2.经济力的挖掘(第5/6页)
遗憾的是,能够达到长冈乡这样运作状态的并不多。在合作社的发展过程中,像苏维埃这样拥有强大控制力且承担着为社会主义准备发展条件责任的政权,面对着商业精神和经营能力均十分缺乏的社会现实,政府推动之手仍然非常明显:
有许多合作社向来不举行社员大会,他们未曾以社员为合作社的主体。许多地方合作社的同志都回答我们,认区委区苏是他们的上级机关,因此,像汀州市粮食合作社就根本忘记了自己的社员,合作社的监察委员会竟不由社员所选举,而由风马牛不相关的其它组织(当然在某种意义上),如工会、政府、列宁书局等委派代表来组织。[134]
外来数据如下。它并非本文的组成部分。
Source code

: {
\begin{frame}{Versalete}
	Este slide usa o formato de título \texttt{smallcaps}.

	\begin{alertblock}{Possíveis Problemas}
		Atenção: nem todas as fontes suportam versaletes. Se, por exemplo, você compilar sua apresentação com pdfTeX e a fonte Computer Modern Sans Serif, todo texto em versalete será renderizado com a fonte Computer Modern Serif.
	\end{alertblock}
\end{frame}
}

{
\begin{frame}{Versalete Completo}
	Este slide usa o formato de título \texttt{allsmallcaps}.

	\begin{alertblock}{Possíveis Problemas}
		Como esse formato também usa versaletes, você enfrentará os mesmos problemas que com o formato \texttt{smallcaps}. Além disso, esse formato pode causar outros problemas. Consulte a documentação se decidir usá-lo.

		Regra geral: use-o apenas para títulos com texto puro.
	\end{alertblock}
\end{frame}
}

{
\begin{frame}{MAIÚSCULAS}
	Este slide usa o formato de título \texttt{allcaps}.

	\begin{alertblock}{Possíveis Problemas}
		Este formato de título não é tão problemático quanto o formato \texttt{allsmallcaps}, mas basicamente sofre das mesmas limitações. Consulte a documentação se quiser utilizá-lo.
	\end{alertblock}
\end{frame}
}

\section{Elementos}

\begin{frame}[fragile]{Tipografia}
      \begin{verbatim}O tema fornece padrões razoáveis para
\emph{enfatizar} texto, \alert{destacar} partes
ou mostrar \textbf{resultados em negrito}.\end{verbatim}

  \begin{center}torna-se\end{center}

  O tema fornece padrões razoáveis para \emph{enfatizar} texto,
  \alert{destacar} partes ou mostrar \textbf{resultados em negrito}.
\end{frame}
政治力的推动的确促进了合作社的发展,表现出高效率的一面,但滋生的问题也不容忽视。按照当时中共领导人的解释,合作社“应该是在经济战线上反对投机商人与富农的剥削,打破敌人封锁的生力军”,[135]是阶级斗争在经济战线上的反映。因此,中共对合作社给予了资源和政策上的大力支持,尤其是消费合作社,被赋予“便利工农群众贱价购买日常所用之必需品,以抵制投机商人之操纵”[136]的任务,其结果,在合作社发展较好地区,实际上取代商人成为农村商品供给的主要来源。以兴国为例,1933~1934年,“全县合作社的营业(包括进出货),十一十二两月为十一万二千元,一二两月为十二万二千元,这就是说,每月平均有三万元以上的商品,是经过了消费合作社的系统,供给兴国群众的消费者”。[137]对于当时只剩17万人口的兴国而言,每月3万元的商品供应,全年即为36万元,合作社人均供应两元多商品。根据1930年代的调查,江西新淦谦益村870余人,每年的农业用品和生活用品购买总量约3200余元,[138]每人均摊约3.68元。考虑到谦益村地处平原,未受到战争严重影响,生活相对安定,基数要高一些,兴国两元多的商品供应意味着合作社几乎已经包揽了该县的商品供应。[139]事实上,毛泽东在上杭才溪乡的调查就发现,这里“卖‘外货’的私人商店,除一家江西人开的药店外,全区绝迹(逐渐削弱至此),只圩日有个把子私人卖盐的,但土产如豆腐等,私人卖的还有”。[140]所以,正如当时报告所指出的,中央苏区的合作社“极大多数不是发展苏区经济,便利工农群众,而是一部分群众集股的商店,大多数是政府没收的店子或出资办的。实际上都是垄断市场图谋赚钱,根本违犯了合作社组织的原则与作用”。[141]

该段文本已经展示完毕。